Minimal AWS boto3 wrapper

Project description

better-aws

A minimal, production-minded wrapper around boto3 focused on S3 and tabular data (CSV/Parquet/Excel).

S3-first: the handful of operations you use 90% of the time
Batch-Native and Glob-ready : same methods for single keys, lists, or glob patterns (*, **)
Ergonomic I/O: load() → Python objects, download() → local files, transfer() → move trees between local and S3
Logging-friendly: standalone "print-like" logs or plug into your app logger
Auth-ready: designed to support multiple auth modes (profile, custom files, static creds, .env)

Install

pip install better-aws

For object serialization support (pickle/joblib/skops):

pip install better-aws[objects]

Development (uv)

git clone https://github.com/thibault-charbonnier/better-aws.git
cd better-aws
uv sync

Quickstart

from better_aws import AWS

# 1) Create a session (boto3 will use the default credential chain unless you add other auth modes)
aws = AWS(profile="s3admin", region="eu-west-3", verbose=True)

# Optional sanity check
aws.identity(print_info=True)

# 2) Configure S3 defaults
aws.s3.config(
    bucket="my-bucket",
    key_prefix="my-project",   # optional: all keys are relative to this prefix
    output_type="pandas",      # tabular loads -> pandas (or "polars")
    file_type="parquet",       # default tabular format for dataframe uploads without extension
    overwrite=True,
)

# 3) List / load / upload
keys = aws.s3.list(prefix="raw/", limit=10)

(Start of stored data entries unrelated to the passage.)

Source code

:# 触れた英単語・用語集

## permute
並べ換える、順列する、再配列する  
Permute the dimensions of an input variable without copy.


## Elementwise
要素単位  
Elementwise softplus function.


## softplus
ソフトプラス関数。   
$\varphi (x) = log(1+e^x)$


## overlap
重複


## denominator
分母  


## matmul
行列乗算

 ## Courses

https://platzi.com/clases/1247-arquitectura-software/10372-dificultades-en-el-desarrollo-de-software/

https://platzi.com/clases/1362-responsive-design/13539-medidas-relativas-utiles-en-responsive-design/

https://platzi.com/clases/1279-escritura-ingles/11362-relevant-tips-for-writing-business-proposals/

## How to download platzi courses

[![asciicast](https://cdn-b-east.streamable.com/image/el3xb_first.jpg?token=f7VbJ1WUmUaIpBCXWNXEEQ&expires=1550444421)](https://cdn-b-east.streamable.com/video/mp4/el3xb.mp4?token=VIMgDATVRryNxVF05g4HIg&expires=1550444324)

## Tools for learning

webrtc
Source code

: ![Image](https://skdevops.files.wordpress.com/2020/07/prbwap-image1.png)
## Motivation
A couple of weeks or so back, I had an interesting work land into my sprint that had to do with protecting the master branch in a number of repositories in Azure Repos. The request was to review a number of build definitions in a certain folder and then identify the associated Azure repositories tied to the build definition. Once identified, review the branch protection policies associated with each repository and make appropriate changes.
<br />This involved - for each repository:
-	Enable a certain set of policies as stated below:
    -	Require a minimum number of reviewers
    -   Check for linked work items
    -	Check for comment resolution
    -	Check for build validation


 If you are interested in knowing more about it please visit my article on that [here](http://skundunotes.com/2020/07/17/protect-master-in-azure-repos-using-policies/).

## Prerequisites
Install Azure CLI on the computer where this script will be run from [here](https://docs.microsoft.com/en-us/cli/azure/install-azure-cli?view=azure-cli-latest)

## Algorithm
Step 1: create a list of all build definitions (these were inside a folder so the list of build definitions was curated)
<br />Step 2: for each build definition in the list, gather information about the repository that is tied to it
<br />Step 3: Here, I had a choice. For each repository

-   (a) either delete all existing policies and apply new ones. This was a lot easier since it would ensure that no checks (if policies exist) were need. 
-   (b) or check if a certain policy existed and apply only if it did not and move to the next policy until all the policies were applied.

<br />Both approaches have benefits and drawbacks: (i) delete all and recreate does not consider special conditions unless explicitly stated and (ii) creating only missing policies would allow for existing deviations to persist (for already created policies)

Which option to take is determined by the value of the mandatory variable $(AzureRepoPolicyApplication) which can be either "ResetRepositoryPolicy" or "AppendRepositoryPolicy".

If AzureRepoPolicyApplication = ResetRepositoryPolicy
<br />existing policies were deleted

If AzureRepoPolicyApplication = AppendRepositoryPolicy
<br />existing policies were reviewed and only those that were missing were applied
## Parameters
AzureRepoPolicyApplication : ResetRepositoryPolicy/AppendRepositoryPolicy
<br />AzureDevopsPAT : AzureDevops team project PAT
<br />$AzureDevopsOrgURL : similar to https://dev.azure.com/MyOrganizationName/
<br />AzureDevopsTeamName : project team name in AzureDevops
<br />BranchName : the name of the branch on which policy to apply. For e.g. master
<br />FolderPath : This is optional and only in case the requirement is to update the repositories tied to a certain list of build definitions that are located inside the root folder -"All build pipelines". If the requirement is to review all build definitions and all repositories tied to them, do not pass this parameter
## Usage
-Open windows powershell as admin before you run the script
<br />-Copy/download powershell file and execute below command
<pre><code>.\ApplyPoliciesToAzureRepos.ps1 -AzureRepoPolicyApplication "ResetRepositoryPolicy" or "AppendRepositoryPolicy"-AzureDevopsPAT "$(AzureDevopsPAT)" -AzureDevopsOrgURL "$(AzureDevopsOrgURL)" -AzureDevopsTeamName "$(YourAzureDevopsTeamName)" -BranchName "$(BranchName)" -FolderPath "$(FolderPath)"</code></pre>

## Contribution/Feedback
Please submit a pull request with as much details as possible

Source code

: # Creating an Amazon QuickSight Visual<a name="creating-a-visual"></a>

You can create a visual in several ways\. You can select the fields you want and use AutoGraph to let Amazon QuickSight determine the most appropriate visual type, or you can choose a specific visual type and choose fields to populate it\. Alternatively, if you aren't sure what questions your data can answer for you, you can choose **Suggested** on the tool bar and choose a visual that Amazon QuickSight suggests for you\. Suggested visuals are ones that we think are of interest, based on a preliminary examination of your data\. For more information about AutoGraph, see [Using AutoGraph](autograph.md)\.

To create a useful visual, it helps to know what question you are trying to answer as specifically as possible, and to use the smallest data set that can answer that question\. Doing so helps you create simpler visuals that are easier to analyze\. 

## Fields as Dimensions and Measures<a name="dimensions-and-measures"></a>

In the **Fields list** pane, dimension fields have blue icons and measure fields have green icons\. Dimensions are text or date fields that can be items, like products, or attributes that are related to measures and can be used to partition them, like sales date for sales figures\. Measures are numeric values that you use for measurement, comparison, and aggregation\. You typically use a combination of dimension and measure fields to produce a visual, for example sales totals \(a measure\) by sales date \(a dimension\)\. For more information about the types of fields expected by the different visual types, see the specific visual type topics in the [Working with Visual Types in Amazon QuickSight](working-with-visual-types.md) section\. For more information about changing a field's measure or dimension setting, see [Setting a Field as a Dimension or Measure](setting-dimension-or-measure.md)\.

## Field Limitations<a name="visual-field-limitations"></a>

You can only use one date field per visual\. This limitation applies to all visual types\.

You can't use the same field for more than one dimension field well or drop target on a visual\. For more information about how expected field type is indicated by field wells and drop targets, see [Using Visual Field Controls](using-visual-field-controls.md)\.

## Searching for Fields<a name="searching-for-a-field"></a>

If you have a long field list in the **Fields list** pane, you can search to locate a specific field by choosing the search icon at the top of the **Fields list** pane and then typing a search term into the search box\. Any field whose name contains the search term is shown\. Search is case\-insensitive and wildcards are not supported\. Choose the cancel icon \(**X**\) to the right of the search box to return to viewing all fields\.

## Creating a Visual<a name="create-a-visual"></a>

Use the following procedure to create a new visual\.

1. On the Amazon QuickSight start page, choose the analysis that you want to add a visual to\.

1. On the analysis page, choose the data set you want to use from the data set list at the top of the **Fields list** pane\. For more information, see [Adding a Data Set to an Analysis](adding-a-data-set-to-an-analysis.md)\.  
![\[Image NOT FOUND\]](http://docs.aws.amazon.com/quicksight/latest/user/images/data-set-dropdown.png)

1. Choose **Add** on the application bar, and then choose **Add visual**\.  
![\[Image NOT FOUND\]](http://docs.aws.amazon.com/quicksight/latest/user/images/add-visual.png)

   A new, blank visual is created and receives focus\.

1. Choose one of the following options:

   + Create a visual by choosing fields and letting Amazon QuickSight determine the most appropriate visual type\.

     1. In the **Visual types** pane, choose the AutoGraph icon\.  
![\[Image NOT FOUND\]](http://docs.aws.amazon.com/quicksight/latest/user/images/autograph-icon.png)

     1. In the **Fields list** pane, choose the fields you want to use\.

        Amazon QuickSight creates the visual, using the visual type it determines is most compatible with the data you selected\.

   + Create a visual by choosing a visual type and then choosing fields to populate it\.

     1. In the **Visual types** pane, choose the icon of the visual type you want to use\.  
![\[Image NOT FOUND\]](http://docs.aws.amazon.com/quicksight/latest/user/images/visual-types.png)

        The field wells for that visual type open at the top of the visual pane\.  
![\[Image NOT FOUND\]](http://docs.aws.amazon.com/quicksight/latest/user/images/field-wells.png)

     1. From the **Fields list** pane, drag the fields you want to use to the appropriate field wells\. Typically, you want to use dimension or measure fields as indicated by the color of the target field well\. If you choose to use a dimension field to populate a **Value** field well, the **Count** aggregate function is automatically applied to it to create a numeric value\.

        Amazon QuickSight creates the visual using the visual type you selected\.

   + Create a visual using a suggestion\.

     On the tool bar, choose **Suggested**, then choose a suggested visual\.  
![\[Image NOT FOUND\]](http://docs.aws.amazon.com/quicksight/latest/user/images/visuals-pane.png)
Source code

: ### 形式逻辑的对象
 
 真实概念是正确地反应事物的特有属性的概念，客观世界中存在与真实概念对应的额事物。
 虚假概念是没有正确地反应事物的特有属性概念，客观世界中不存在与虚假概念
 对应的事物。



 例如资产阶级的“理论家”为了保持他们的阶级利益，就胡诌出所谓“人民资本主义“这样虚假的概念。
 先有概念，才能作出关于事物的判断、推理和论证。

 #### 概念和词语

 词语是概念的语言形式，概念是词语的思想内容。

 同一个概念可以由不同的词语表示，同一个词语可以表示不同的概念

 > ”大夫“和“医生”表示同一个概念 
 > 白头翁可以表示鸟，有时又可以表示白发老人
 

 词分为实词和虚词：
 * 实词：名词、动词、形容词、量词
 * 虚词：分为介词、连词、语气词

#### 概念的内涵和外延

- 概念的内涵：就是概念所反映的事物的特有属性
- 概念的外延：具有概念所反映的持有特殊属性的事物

df = aws.s3.load("raw/prices.parquet")     # -> pandas DataFrame (by config)
df["ret"] = df["close"].pct_change()

aws.s3.upload(df, "processed/prices_with_returns")  # -> parquet by default (by config)

# 4) Verify existence
print(aws.s3.exists("processed/prices_with_returns.parquet"))

Core features

1) Authentication

better-aws is built to keep auth clean and modular:

AWS profile / default chain (AWS CLI-style)
static credentials (Python args)
custom credentials_file / optional config_file
.env (dotenv)

# Static credentials
aws = AWS("s3admin", aws_access_key_id=AWS_ID_KEY, aws_secret_access_key=AWS_SECRET_KEY)

# .env config
aws = AWS("s3admin", env_file="test.env")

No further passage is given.